[Instructions to follow]: Pull out each line of the records holding the string "sqrt".

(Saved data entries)
◇ ◇ ◇

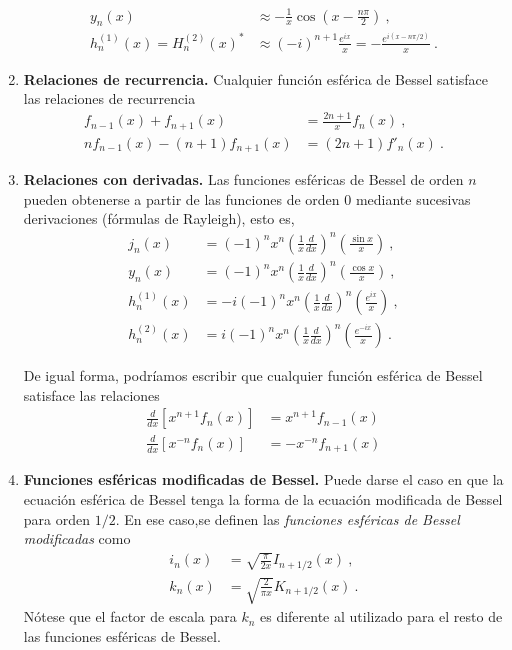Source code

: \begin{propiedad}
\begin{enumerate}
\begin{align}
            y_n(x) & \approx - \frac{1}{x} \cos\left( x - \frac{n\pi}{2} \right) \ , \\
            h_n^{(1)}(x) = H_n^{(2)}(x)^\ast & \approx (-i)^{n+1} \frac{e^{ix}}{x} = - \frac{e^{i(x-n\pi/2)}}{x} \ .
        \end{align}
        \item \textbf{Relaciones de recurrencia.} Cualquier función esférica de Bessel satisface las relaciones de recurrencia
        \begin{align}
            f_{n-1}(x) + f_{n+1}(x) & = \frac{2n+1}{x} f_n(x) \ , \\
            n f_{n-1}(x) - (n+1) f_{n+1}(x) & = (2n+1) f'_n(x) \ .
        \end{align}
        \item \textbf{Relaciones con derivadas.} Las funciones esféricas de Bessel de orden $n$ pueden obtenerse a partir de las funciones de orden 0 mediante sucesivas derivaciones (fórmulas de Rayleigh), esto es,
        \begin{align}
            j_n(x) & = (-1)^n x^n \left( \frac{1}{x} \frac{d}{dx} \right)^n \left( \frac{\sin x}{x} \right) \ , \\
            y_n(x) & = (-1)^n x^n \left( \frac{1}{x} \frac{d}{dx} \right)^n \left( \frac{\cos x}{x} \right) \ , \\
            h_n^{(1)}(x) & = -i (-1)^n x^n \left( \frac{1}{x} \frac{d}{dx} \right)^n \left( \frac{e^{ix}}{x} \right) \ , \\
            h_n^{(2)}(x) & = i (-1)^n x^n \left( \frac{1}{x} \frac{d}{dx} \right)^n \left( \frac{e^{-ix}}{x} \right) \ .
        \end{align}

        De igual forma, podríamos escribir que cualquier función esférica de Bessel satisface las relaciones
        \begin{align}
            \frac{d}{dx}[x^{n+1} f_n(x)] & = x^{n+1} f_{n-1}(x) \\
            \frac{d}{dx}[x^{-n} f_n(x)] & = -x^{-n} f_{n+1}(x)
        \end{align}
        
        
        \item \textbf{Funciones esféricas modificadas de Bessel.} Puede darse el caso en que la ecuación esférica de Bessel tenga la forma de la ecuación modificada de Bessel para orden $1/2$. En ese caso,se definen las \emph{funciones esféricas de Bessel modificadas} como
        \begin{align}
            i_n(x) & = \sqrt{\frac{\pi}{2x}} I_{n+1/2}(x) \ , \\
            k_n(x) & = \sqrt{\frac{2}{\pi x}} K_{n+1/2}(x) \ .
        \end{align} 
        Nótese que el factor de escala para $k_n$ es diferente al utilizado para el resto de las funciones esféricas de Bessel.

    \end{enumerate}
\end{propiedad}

◇ ◇ ◇

[Solved problem]:
            i_n(x) & = \sqrt{\frac{\pi}{2x}} I_{n+1/2}(x) \ , \\
            k_n(x) & = \sqrt{\frac{2}{\pi x}} K_{n+1/2}(x) \ .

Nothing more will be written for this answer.